カレントアウェアネス-E
No.88 2006.08.02
E523
図書館情報学教育の評価制度:IFLA教育研修分科会のレポートが刊行される
国際図書館連盟(IFLA)の教育研修分科会(ET)は,図書館情報学(LIS)教育の評価制度に関するレポート“Report on quality assurance models in LIS programs”をまとめ,公表した。
この調査の目的は,世界中のLIS教育機関で現在用いられている評価基準を集め,LIS教育と研修の質的向上を支援すること,とされている。
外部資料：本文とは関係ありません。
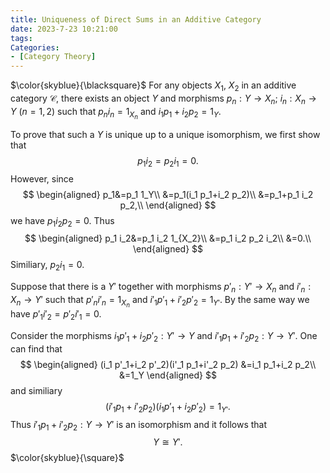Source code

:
 ```yaml
---
title: Uniqueness of Direct Sums in an Additive Category
date: 2023-7-23 10:21:00
tags: 
Categories: 
- [Category Theory]
---
```



$\color{skyblue}{\blacksquare}$ For any objects $X_1$, $X_2$ in an additive category $\mathcal{C}$, there exists an object $Y$ and morphisms $p_n:Y\to X_n$; $i_n:X_n\to Y$ $(n=1,2)$ such that $p_n i_n=1_{X_n}$ and $i_1 p_1+i_2 p_2=1_Y$. 

To prove that such a $Y$ is unique up to a unique isomorphism, we first show that
$$
p_1 i_2=p_2 i_1=0.
$$
However, since
$$
\begin{aligned}
p_1&=p_1 1_Y\\
&=p_1(i_1 p_1+i_2 p_2)\\
&=p_1+p_1 i_2 p_2,\\
\end{aligned}
$$
we have $p_1 i_2 p_2=0$. Thus
$$
\begin{aligned}
p_1 i_2&=p_1 i_2 1_{X_2}\\
&=p_1 i_2 p_2 i_2\\
&=0.\\
\end{aligned}
$$
Similiary, $p_2 i_1=0$. 

Suppose that there is a $Y'$ together with morphisms $p'_n:Y'\to X_n$ and $i'_n: X_n\to Y'$ such that $p'_n i'_n=1_{X_n}$ and $i'_1 p'_1+i'_2 p'_2=1_{Y'}$. By the same way we have $p'_1 i'_2=p'_2 i'_1=0$. 

Consider the morphisms $i_1 p'_1+i_2 p'_2:Y'\to Y$ and $i'_1 p_1+i'_2 p_2:Y\to Y'$. One can find that
$$
\begin{aligned}
(i_1 p'_1+i_2 p'_2)(i'_1 p_1+i'_2 p_2)
&=i_1 p_1+i_2 p_2\\
&=1_Y
\end{aligned}
$$
and similiary
$$
(i'_1 p_1+i'_2 p_2)(i_1 p'_1+i_2 p'_2)=1_{Y'}.
$$
Thus $i'_1 p_1+i'_2 p_2:Y\to Y'$ is an isomorphism and it follows that
$$
Y\cong Y'.
$$
$\color{skyblue}{\square}$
そこで基本的作業としてまず,地域ごとに十分な数のLIS教育機関を選定し,現在の品質評価に関するプロセスや,何を重要視しているかといったデータを収集した。集まった品質評価基準,品質評価システム,LIS教育のガイドラインや基準を分析して,アンケートを作成し,160のLIS教育機関に回答を依頼した。回収率は31%であった。
その結果,回答のあったLIS教育機関の約89%で,品質評価システムを有していることが判明した。またLIS教育では,少なくとも次の2つのアプローチによる品質保証が戦略的に重要であると考えられていることも判明した。すなわち,職能団体による評価基準,および政府機関が制定した評価基準である。さらに評価の方法は,58%の教育機関で同じ手順をとっており,(1)自己評価とともに第三者評価の実施,(2)LIS教育固有の,もしくは一般的なガイドラインを用いた訪問調査(ほとんどは同分野の研究者が評価する)の実施,(3)調査結果の作成,(4)フォローアップの実施,といったプロセスで行われる。一方,品質評価対象となる領域について調査したところ,授業のデザインや中身(76%),スタッフ,図書館,コンピュータ設備,奨学金といった利用可能な資源(64%),学生による評価(58%),卒業生の進路(52%)といった項目が上位を占めた。LIS教育機関が定めるガイドラインや基準からは,品質評価に関するモデルが明らかになり,(1)教育プログラム志向,(2)教育プロセス志向,(3)教育成果志向,の3モデルが存在するということが明らかになった。
なお今回の調査では,LIS教育機関の評価を改善するための評価プロセスについては,対象外とされているものの,別途調査の予定があるとのことである。